* What is needed
Every line in the data below from the one containing "Blocks / Status |" down to the one containing "[Statemint Para ID", both included, must be retyped exactly; no other line is to appear.

Source texts of formatted documents:
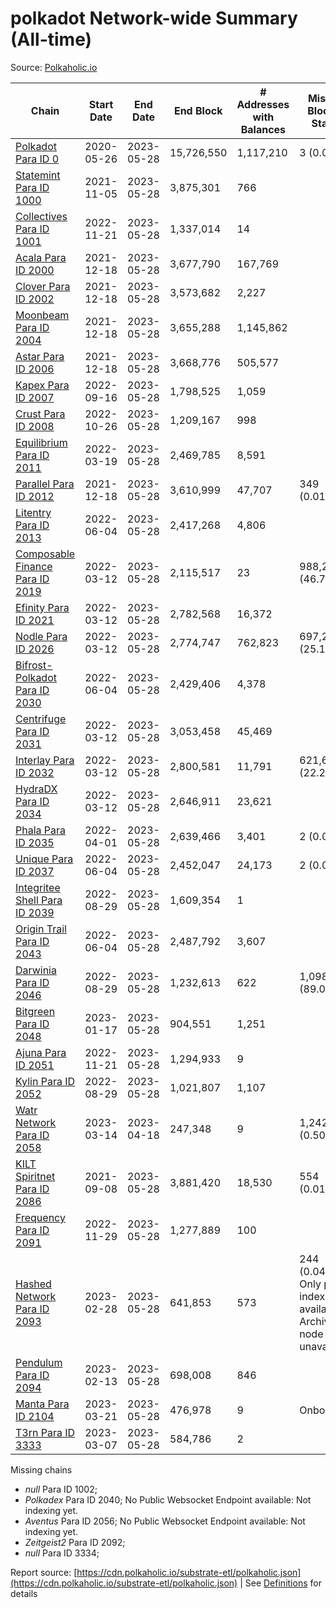 # polkadot Network-wide Summary (All-time)

Source: [Polkaholic.io](https://polkaholic.io)


| Chain            | Start Date | End Date | End Block | # Addresses with Balances | Missing Blocks / Status |
| ---------------- | ---------- | ---------| --------- | ------------------------- | ----------------------- |
| [Polkadot Para ID 0](/polkadot/0-polkadot) | 2020-05-26 | 2023-05-28 | 15,726,550 |  1,117,210 | 3 (0.00%)  |
| [Statemint Para ID 1000](/polkadot/1000-statemint) | 2021-11-05 | 2023-05-28 | 3,875,301 |  766 |    |
| [Collectives Para ID 1001](/polkadot/1001-collectives) | 2022-11-21 | 2023-05-28 | 1,337,014 |  14 |    |
| [Acala Para ID 2000](/polkadot/2000-acala) | 2021-12-18 | 2023-05-28 | 3,677,790 |  167,769 |    |
| [Clover Para ID 2002](/polkadot/2002-clover) | 2021-12-18 | 2023-05-28 | 3,573,682 |  2,227 |    |
| [Moonbeam Para ID 2004](/polkadot/2004-moonbeam) | 2021-12-18 | 2023-05-28 | 3,655,288 |  1,145,862 |    |
| [Astar Para ID 2006](/polkadot/2006-astar) | 2021-12-18 | 2023-05-28 | 3,668,776 |  505,577 |    |
| [Kapex Para ID 2007](/polkadot/2007-kapex) | 2022-09-16 | 2023-05-28 | 1,798,525 |  1,059 |    |
| [Crust Para ID 2008](/polkadot/2008-crust) | 2022-10-26 | 2023-05-28 | 1,209,167 |  998 |    |
| [Equilibrium Para ID 2011](/polkadot/2011-equilibrium) | 2022-03-19 | 2023-05-28 | 2,469,785 |  8,591 |    |
| [Parallel Para ID 2012](/polkadot/2012-parallel) | 2021-12-18 | 2023-05-28 | 3,610,999 |  47,707 | 349 (0.01%)  |
| [Litentry Para ID 2013](/polkadot/2013-litentry) | 2022-06-04 | 2023-05-28 | 2,417,268 |  4,806 |    |
| [Composable Finance Para ID 2019](/polkadot/2019-composable) | 2022-03-12 | 2023-05-28 | 2,115,517 |  23 | 988,228 (46.71%)  |
| [Efinity Para ID 2021](/polkadot/2021-efinity) | 2022-03-12 | 2023-05-28 | 2,782,568 |  16,372 |    |
| [Nodle Para ID 2026](/polkadot/2026-nodle) | 2022-03-12 | 2023-05-28 | 2,774,747 |  762,823 | 697,249 (25.13%)  |
| [Bifrost-Polkadot Para ID 2030](/polkadot/2030-bifrost-dot) | 2022-06-04 | 2023-05-28 | 2,429,406 |  4,378 |    |
| [Centrifuge Para ID 2031](/polkadot/2031-centrifuge) | 2022-03-12 | 2023-05-28 | 3,053,458 |  45,469 |    |
| [Interlay Para ID 2032](/polkadot/2032-interlay) | 2022-03-12 | 2023-05-28 | 2,800,581 |  11,791 | 621,626 (22.20%)  |
| [HydraDX Para ID 2034](/polkadot/2034-hydradx) | 2022-03-12 | 2023-05-28 | 2,646,911 |  23,621 |    |
| [Phala Para ID 2035](/polkadot/2035-phala) | 2022-04-01 | 2023-05-28 | 2,639,466 |  3,401 | 2 (0.00%)  |
| [Unique Para ID 2037](/polkadot/2037-unique) | 2022-06-04 | 2023-05-28 | 2,452,047 |  24,173 | 2 (0.00%)  |
| [Integritee Shell Para ID 2039](/polkadot/2039-integritee-shell) | 2022-08-29 | 2023-05-28 | 1,609,354 |  1 |    |
| [Origin Trail Para ID 2043](/polkadot/2043-origintrail) | 2022-06-04 | 2023-05-28 | 2,487,792 |  3,607 |    |
| [Darwinia Para ID 2046](/polkadot/2046-darwinia) | 2022-08-29 | 2023-05-28 | 1,232,613 |  622 | 1,098,150 (89.09%)  |
| [Bitgreen Para ID 2048](/polkadot/2048-bitgreen) | 2023-01-17 | 2023-05-28 | 904,551 |  1,251 |    |
| [Ajuna Para ID 2051](/polkadot/2051-ajuna) | 2022-11-21 | 2023-05-28 | 1,294,933 |  9 |    |
| [Kylin Para ID 2052](/polkadot/2052-kylin) | 2022-08-29 | 2023-05-28 | 1,021,807 |  1,107 |    |
| [Watr Network Para ID 2058](/polkadot/2058-watr) | 2023-03-14 | 2023-04-18 | 247,348 |  9 | 1,242 (0.50%)  |
| [KILT Spiritnet Para ID 2086](/polkadot/2086-kilt) | 2021-09-08 | 2023-05-28 | 3,881,420 |  18,530 | 554 (0.01%)  |
| [Frequency Para ID 2091](/polkadot/2091-frequency) | 2022-11-29 | 2023-05-28 | 1,277,889 |  100 |    |
| [Hashed Network Para ID 2093](/polkadot/2093-hashed) | 2023-02-28 | 2023-05-28 | 641,853 |  573 | 244 (0.04%) Only partial index available: Archive node unavailable |
| [Pendulum Para ID 2094](/polkadot/2094-pendulum) | 2023-02-13 | 2023-05-28 | 698,008 |  846 |    |
| [Manta Para ID 2104](/polkadot/2104-manta) | 2023-03-21 | 2023-05-28 | 476,978 |  9 |   Onboarding |
| [T3rn Para ID 3333](/polkadot/3333-t3rn) | 2023-03-07 | 2023-05-28 | 584,786 |  2 |    |

Missing chains


* *null* Para ID 1002; 
* *Polkadex* Para ID 2040; No Public Websocket Endpoint available: Not indexing yet.
* *Aventus* Para ID 2056; No Public Websocket Endpoint available: Not indexing yet.
* *Zeitgeist2* Para ID 2092; 
* *null* Para ID 3334; 

Report source: [https://cdn.polkaholic.io/substrate-etl/polkaholic.json](https://cdn.polkaholic.io/substrate-etl/polkaholic.json) | See [Definitions](/DEFINITIONS.md) for details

* Solved exercise
| Chain            | Start Date | End Date | End Block | # Addresses with Balances | Missing Blocks / Status |
| ---------------- | ---------- | ---------| --------- | ------------------------- | ----------------------- |
| [Polkadot Para ID 0](/polkadot/0-polkadot) | 2020-05-26 | 2023-05-28 | 15,726,550 |  1,117,210 | 3 (0.00%)  |
| [Statemint Para ID 1000](/polkadot/1000-statemint) | 2021-11-05 | 2023-05-28 | 3,875,301 |  766 |    |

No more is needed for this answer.